- _Problem requirements_
For each line in the data below that has the word "RuntimeException", copy that line.

- _Information_
_ _ _ _ _
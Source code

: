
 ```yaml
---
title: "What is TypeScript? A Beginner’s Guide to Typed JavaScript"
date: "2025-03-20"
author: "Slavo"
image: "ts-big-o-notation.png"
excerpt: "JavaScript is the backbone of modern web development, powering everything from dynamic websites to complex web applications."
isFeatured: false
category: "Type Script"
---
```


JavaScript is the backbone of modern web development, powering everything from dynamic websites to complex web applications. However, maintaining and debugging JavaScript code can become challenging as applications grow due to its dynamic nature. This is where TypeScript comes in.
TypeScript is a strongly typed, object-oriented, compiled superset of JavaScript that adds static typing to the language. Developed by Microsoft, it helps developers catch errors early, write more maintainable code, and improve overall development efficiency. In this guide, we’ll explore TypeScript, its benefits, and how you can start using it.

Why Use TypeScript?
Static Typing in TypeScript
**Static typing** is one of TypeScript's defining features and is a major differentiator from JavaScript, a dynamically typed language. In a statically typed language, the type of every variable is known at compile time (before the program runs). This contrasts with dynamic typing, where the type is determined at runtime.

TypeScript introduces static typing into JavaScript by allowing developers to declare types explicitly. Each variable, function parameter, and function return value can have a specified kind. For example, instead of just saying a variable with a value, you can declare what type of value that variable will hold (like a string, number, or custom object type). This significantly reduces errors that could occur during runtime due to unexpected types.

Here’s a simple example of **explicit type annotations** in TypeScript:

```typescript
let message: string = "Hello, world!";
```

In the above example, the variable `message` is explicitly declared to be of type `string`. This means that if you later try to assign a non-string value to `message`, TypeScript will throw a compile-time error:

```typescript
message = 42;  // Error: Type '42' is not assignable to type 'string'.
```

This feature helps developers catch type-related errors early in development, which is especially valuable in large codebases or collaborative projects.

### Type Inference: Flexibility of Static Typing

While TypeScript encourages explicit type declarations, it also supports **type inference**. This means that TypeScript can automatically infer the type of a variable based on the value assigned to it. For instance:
_ _ _ _ _
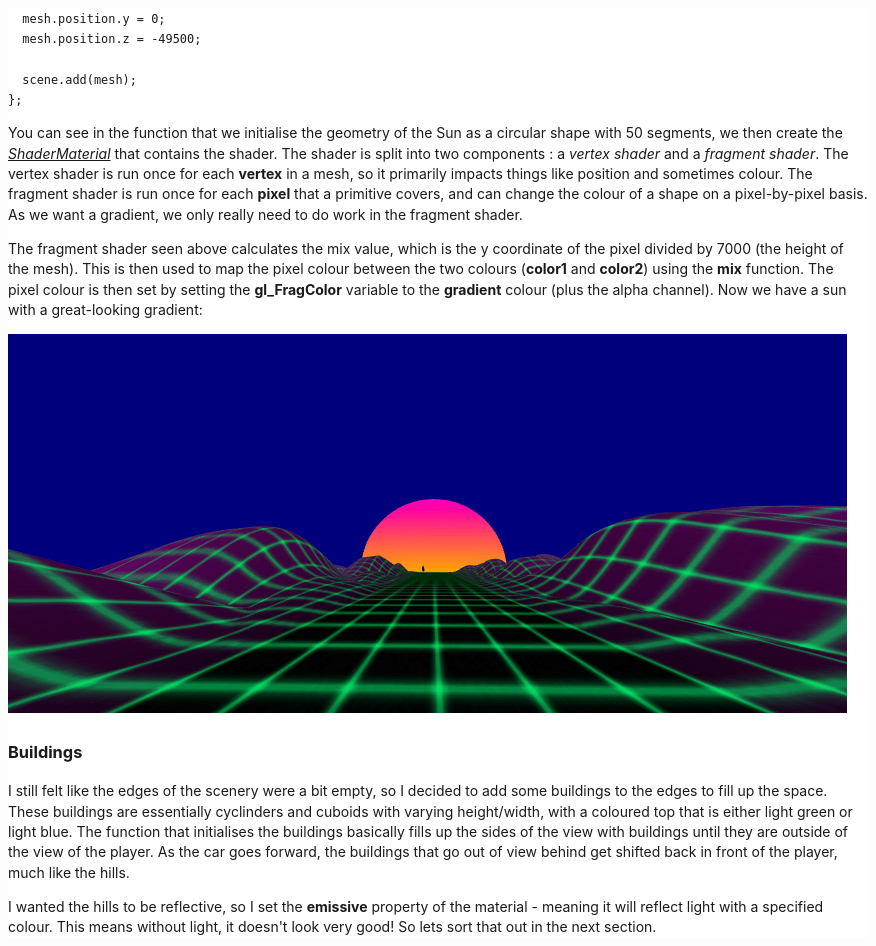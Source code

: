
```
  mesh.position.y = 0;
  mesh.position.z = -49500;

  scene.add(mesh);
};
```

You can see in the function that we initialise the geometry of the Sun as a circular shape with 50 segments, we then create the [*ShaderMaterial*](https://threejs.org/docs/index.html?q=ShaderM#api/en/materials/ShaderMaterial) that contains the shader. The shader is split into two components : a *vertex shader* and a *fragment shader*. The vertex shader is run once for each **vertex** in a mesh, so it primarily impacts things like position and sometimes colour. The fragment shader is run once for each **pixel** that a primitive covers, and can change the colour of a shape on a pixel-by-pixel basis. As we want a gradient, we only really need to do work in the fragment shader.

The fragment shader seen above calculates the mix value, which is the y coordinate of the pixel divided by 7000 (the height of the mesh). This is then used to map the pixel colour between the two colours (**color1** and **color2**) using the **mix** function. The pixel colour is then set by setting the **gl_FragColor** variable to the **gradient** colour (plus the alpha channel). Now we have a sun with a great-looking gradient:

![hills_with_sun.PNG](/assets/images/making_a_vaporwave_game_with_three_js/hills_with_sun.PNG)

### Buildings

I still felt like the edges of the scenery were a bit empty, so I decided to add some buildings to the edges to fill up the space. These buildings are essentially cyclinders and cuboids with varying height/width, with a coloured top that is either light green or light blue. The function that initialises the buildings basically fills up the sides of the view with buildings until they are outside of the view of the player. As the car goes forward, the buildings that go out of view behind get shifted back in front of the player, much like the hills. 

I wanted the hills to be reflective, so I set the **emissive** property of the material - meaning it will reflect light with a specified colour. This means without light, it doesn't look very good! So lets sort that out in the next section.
_ _ _ _ _
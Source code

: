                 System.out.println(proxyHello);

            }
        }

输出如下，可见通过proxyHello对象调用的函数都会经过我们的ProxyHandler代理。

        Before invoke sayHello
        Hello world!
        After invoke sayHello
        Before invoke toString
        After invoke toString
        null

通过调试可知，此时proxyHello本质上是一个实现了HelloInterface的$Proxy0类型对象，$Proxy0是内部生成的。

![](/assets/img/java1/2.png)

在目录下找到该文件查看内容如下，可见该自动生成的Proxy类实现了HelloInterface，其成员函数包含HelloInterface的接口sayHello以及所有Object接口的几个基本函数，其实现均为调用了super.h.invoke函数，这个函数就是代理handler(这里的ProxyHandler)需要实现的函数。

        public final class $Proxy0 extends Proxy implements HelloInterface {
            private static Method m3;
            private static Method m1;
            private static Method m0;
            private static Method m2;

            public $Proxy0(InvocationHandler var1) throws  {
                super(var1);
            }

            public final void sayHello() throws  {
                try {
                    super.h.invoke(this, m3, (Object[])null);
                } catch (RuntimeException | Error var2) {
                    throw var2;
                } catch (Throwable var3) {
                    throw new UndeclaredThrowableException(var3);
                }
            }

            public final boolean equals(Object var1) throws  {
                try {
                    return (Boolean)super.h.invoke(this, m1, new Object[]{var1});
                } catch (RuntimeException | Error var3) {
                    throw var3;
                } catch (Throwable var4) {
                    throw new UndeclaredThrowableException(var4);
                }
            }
_ _ _ _ _
- _Written response_
                } catch (RuntimeException | Error var2) {
                } catch (RuntimeException | Error var3) {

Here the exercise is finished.